As with this new study, many people were surprised by the findings. The reasons for this so-called paradox are not clear. But the two studies do suggest that maintaining a healthy weight is just one part of diabetes treatment.
Because diabetes puts you at increased risk of heart disease, you need to aggressively manage other factors that increase heart risk. The same risk factors that lead to more heart attacks and strokes in all of us have an even worse impact on people with diabetes.

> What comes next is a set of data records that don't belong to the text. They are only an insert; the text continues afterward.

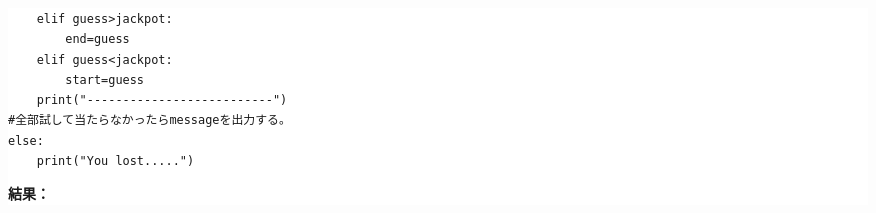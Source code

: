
 ```python=
    elif guess>jackpot:
        end=guess
    elif guess<jackpot:
        start=guess
    print("--------------------------")
#全部試して当たらなかったらmessageを出力する。
else:
    print("You lost.....")
```
**結果：**<br>
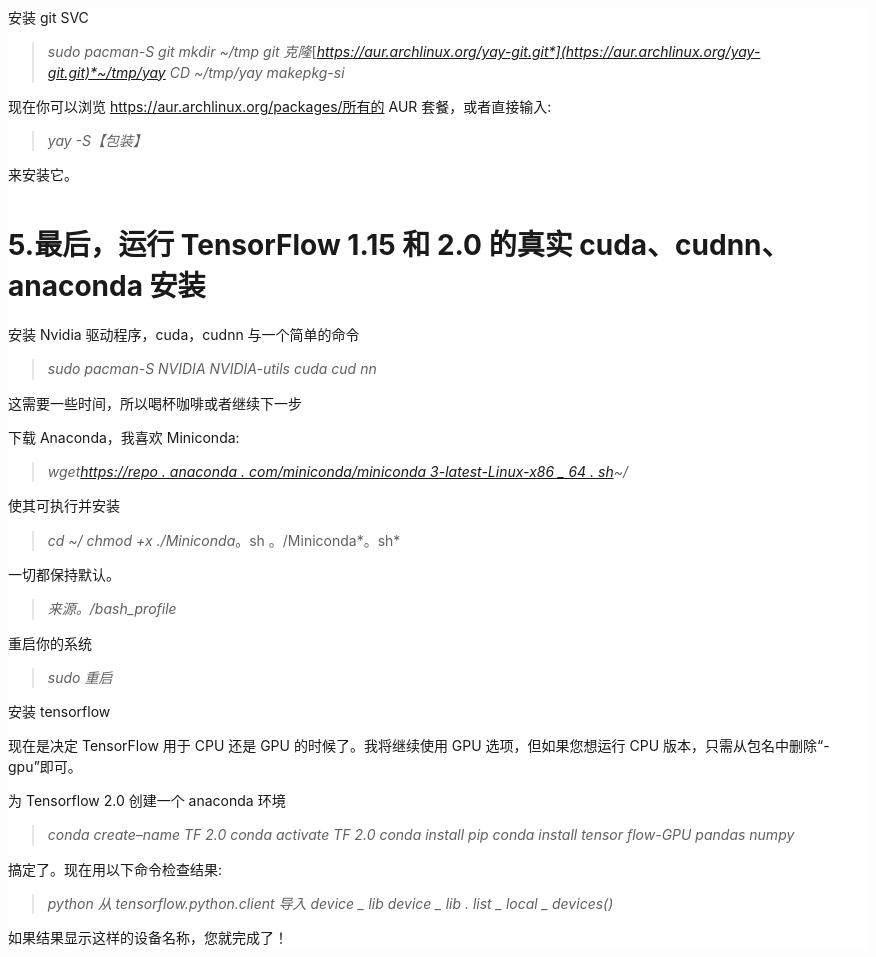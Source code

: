 安装 git SVC

> *sudo pacman-S git
> mkdir ~/tmp
> git 克隆*[*https://aur.archlinux.org/yay-git.git*](https://aur.archlinux.org/yay-git.git)*~/tmp/yay
> CD ~/tmp/yay
> makepkg-si*

现在你可以浏览 https://aur.archlinux.org/packages/所有的 AUR 套餐，或者直接输入:

> *yay -S【包装】*

来安装它。

# 5.最后，运行 TensorFlow 1.15 和 2.0 的真实 cuda、cudnn、anaconda 安装

安装 Nvidia 驱动程序，cuda，cudnn 与一个简单的命令

> *sudo pacman-S NVIDIA NVIDIA-utils cuda cud nn*

这需要一些时间，所以喝杯咖啡或者继续下一步

下载 Anaconda，我喜欢 Miniconda:

> *wget*[*https://repo . anaconda . com/miniconda/miniconda 3-latest-Linux-x86 _ 64 . sh*](https://repo.anaconda.com/miniconda/Miniconda3-latest-Linux-x86_64.sh)*~/*

使其可执行并安装

> *cd ~/
> chmod +x ./Miniconda*。sh
> 。/Miniconda*。sh*

一切都保持默认。

> *来源。/bash_profile*

重启你的系统

> *sudo 重启*

安装 tensorflow

现在是决定 TensorFlow 用于 CPU 还是 GPU 的时候了。我将继续使用 GPU 选项，但如果您想运行 CPU 版本，只需从包名中删除“-gpu”即可。

为 Tensorflow 2.0 创建一个 anaconda 环境

> *conda create–name TF 2.0
> conda activate TF 2.0
> conda install pip
> conda install tensor flow-GPU pandas numpy*

搞定了。现在用以下命令检查结果:

> *python
> 从 tensorflow.python.client 导入 device _ lib
> device _ lib . list _ local _ devices()*

如果结果显示这样的设备名称，您就完成了！
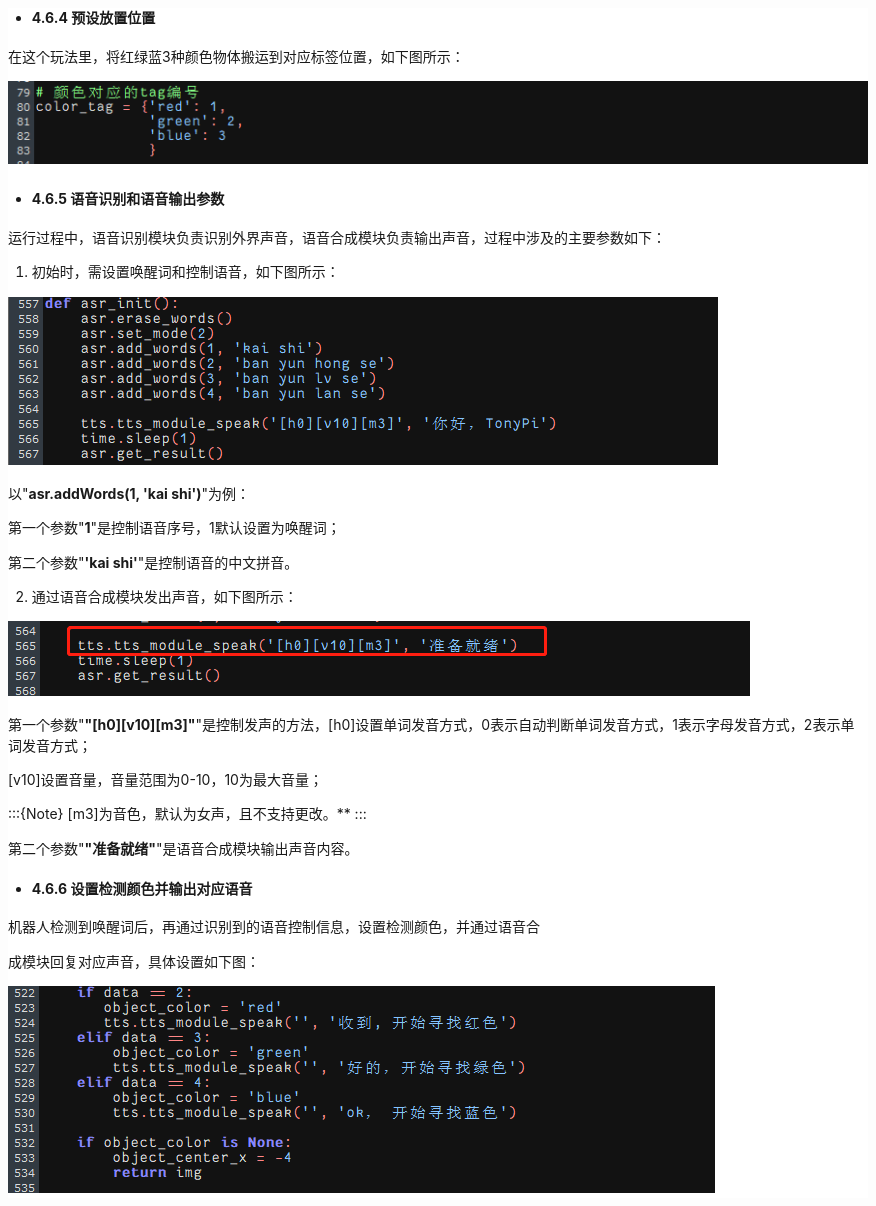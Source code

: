 - #### 4.6.4 预设放置位置

在这个玩法里，将红绿蓝3种颜色物体搬运到对应标签位置，如下图所示：

<img src="../_static/media/11.voice_intelligent_handling/4.1/image15.png"  />

- #### 4.6.5 语音识别和语音输出参数

运行过程中，语音识别模块负责识别外界声音，语音合成模块负责输出声音，过程中涉及的主要参数如下：

1)  初始时，需设置唤醒词和控制语音，如下图所示：

<img src="../_static/media/11.voice_intelligent_handling/4.1/image16.png"  />

以"**asr.addWords(1, 'kai shi')**"为例：

第一个参数"**1**"是控制语音序号，1默认设置为唤醒词；

第二个参数"**'kai shi'**"是控制语音的中文拼音。

2)  通过语音合成模块发出声音，如下图所示：

<img src="../_static/media/11.voice_intelligent_handling/4.1/image17.png"  />

第一个参数"**"\[h0\]\[v10\]\[m3\]"**"是控制发声的方法，\[h0\]设置单词发音方式，0表示自动判断单词发音方式，1表示字母发音方式，2表示单词发音方式；

\[v10\]设置音量，音量范围为0-10，10为最大音量；

:::{Note}
\[m3\]为音色，默认为女声，且不支持更改。**
:::

第二个参数"**"准备就绪"**"是语音合成模块输出声音内容。

- #### 4.6.6 设置检测颜色并输出对应语音

机器人检测到唤醒词后，再通过识别到的语音控制信息，设置检测颜色，并通过语音合

成模块回复对应声音，具体设置如下图：

<img src="../_static/media/11.voice_intelligent_handling/4.1/image18.png"  />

Here's what you can do to reduce your risk of heart disease if you have diabetes, or even pre-diabetes.
- Don't smoke.
- Keep blood pressure as low as you can. Work with your doctor to find the best drugs for you. Your goal should be a blood pressure reading of less than 130/80. There are lots of drug choices. I usually start with an angiotensin enzyme inhibitor (ACE inhibitor) or angiotensin receptor blocker (ARB). Even if your blood pressure is normal, you should take an ACE inhibitor or ARB if you have protein in your urine.
- Aggressively lower your LDL cholesterol. This usually means taking a statin. Your LDL cholesterol target should be less than 100 milligrams per deciliter (mg/dL). But many doctors set a goal of less than 70 mg/dL.
- Consider taking a baby aspirin daily if you have one or more other heart disease risk factors besides diabetes. However, discuss this with your doctor first.
What Can I Expect Looking to the Future?
If the current trend continues, as many as 1 in 3 Americans will have type 2 diabetes by 2050. So every well-done study to help us learn how we can stem the tide is important. This includes "negative" studies, such as this one. I look forward to the published results. They likely will offer more clues about why diet and exercise did not have the expected positive impact.